*Hep deriz Batman’ın çekirdeği İluh-Tepebaşı’dır. Kürtçe ‘Sere Gir’ diye bilinen Tepebaşı’nda geçenlerde DEDAŞ’ın elektrik iletim hatlarını yeraltına almak için yaptığı çalışmalarda iş makineleri operatörünün dikkati tarihi objeler karşılaştı. O objeler, Kültür ve Turizm İl Müdürlüğü bünyesindeki müzede incelemeye alındı. İluh Tepebaşı’nda daha önce tespit edilen ve kentsel yapıların altında kalan İluh Höyük’te bulunan kalıntılarla benzerlik gösteren o objelerin ‘Neolitik’ döneme ait olabileceği tahmin ediliyor…
*Batman’ın ilk yerleşim biriminin altında önemli bir höyüğün olduğu herkesçe biliniyor ama birçok arkeoloğun atladığı, ilgilenmediği ya da başka nedenlerden dolayı ihmal ettiği bu alan, 1930’lu yıllarda 13-14 hanenin bulunduğu bir tepeydi. Halen eskilerin deyimiyle ‘Sere Gir’ 1950 ve 1960’lı yıllarda şehrin gözde yerleşim birimlerindendi ama şimdi çağdaşlık adına çarpık yapılaşmanın kurbanı oldu…
İLK PETROLCÜLERİN GÖZÜYLE BATMAN
Batman’ın tarihini daha yakından görebilmek için ilk yerleşim birimi ‘Sere Gır’ olarak bilinen İluh Tepesi’ni bilmek gerekiyor.
Bu alan, yaklaşık 100 yıl önce manzarası ve tarihiyle Batman Ovası’na hakim bir höyüktü.
Batman’ın çekirdeğini de bu alan oluşturuyor.
‘İluh’ köyünün olduğu dönemlerde ‘Kara Altın’ın peşine düşen ilk petrolcüler; Batman’ın o tepesini şöyle yorumlamış:
“İluh köyünün hemen karşısında bir yol güzergahı vardı. O yolda da sağlı-sollu 14 işyeri vardı, 15’inci dükkan yoktu.”
1955’te Rafineri üretime başladığında Batman, ‘Belde’ olmuştu.
Bakın o petrol beldesini nasıl anlatıyor ilk petrolcülerden Hasan Hüseyin Ural;
“DDY Batman istasyonunun adı ‘İluh İstasyonuydu’. İluh tepesinde 13 ev vardı. 7’si Kerpiç, 6’sı da mağara olarak toprağa kazınmıştı. Bir de DDY istasyon binası vardı. İlginç olan evlerde kapı ve pencere yoktu. Sadece evlerin girişinde perdeler asılıydı. O zamanlar elektrikte yoktu. Tepebaşı’nda yaşayan aileler, lamba ışığından yararlanıyordu.”

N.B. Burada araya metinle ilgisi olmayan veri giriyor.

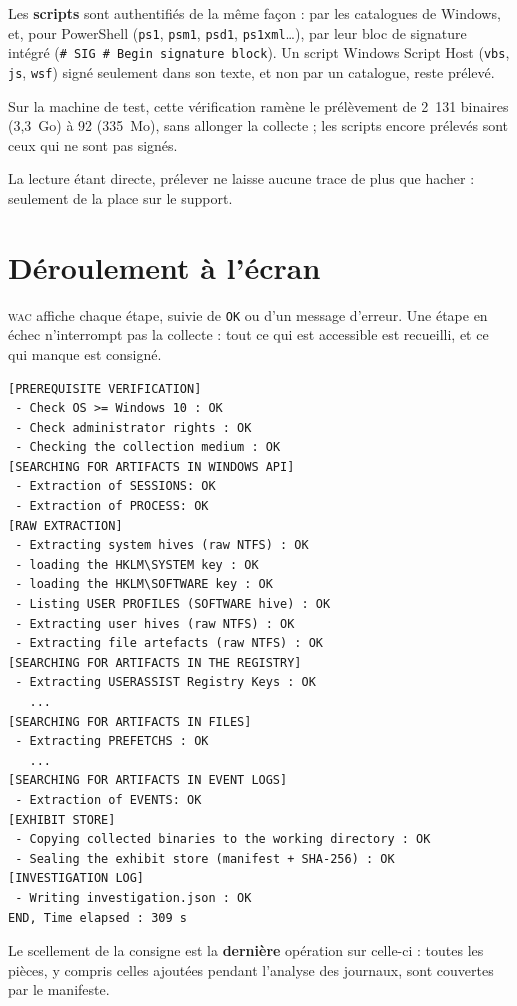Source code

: \documentclass[11pt,a4paper,oneside]{report}
\newcommand{\wac}{\textsc{wac}}
\newcommand{\fichier}[1]{\texttt{#1}}
\begin{document}
Les \textbf{scripts} sont authentifiés de la même façon : par les catalogues de
Windows, et, pour PowerShell (\fichier{ps1}, \fichier{psm1}, \fichier{psd1},
\fichier{ps1xml}\ldots), par leur bloc de signature intégré
(\texttt{\# SIG \# Begin signature block}). Un script Windows Script Host
(\fichier{vbs}, \fichier{js}, \fichier{wsf}) signé seulement dans son texte, et
non par un catalogue, reste prélevé.

Sur la machine de test, cette vérification ramène le prélèvement de 2~131
binaires (3,3~Go) à 92 (335~Mo), sans allonger la collecte ; les scripts encore
prélevés sont ceux qui ne sont pas signés.

La lecture étant directe, prélever ne laisse aucune trace de plus que hacher :
seulement de la place sur le support.

\section{Déroulement à l'écran}

\wac{} affiche chaque étape, suivie de \texttt{OK} ou d'un message d'erreur. Une
étape en échec n'interrompt pas la collecte : tout ce qui est accessible est
recueilli, et ce qui manque est consigné.

\begin{lstlisting}
[PREREQUISITE VERIFICATION]
 - Check OS >= Windows 10 : OK
 - Check administrator rights : OK
 - Checking the collection medium : OK
[SEARCHING FOR ARTIFACTS IN WINDOWS API]
 - Extraction of SESSIONS: OK
 - Extraction of PROCESS: OK
[RAW EXTRACTION]
 - Extracting system hives (raw NTFS) : OK
 - loading the HKLM\SYSTEM key : OK
 - loading the HKLM\SOFTWARE key : OK
 - Listing USER PROFILES (SOFTWARE hive) : OK
 - Extracting user hives (raw NTFS) : OK
 - Extracting file artefacts (raw NTFS) : OK
[SEARCHING FOR ARTIFACTS IN THE REGISTRY]
 - Extracting USERASSIST Registry Keys : OK
   ...
[SEARCHING FOR ARTIFACTS IN FILES]
 - Extracting PREFETCHS : OK
   ...
[SEARCHING FOR ARTIFACTS IN EVENT LOGS]
 - Extraction of EVENTS: OK
[EXHIBIT STORE]
 - Copying collected binaries to the working directory : OK
 - Sealing the exhibit store (manifest + SHA-256) : OK
[INVESTIGATION LOG]
 - Writing investigation.json : OK
END, Time elapsed : 309 s
\end{lstlisting}

Le scellement de la consigne est la \textbf{dernière} opération sur celle-ci :
toutes les pièces, y compris celles ajoutées pendant l'analyse des journaux, sont
couvertes par le manifeste.
\end{document}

Yine eski petrolcülerden Necdet Aksan, ilk petrolcülerin Raman, Garzan ve Reşan kamplarında yaşamlarını sürdüklerini söylüyor ve ekliyor:
“Petrolcülerin kamplarda sıkıntıları yoktu. Fakat Batman Rafinerisinin, Batman Ovası’nda üretime başlaması o küçücük İluh’un bir anda gelişmesine yol açtı. Posta hizmetleri dahil her türlü ihtiyaç için Raman Dağı’ndan Beşiri’ye gidilirken, artık rafinerinin üretime başlamasıyla yollar, Batman’a çıkmaya başladı. 1955’te MTA Enstitüsü’nün Site lojmanları inşaatları tamamlanınca da Batman, gözde kent olmaya hızla adım atıyordu.”
Petrolcüler, 1949’un sonları ile 1950’li yılları için Batman’ı böyle özetlemiş.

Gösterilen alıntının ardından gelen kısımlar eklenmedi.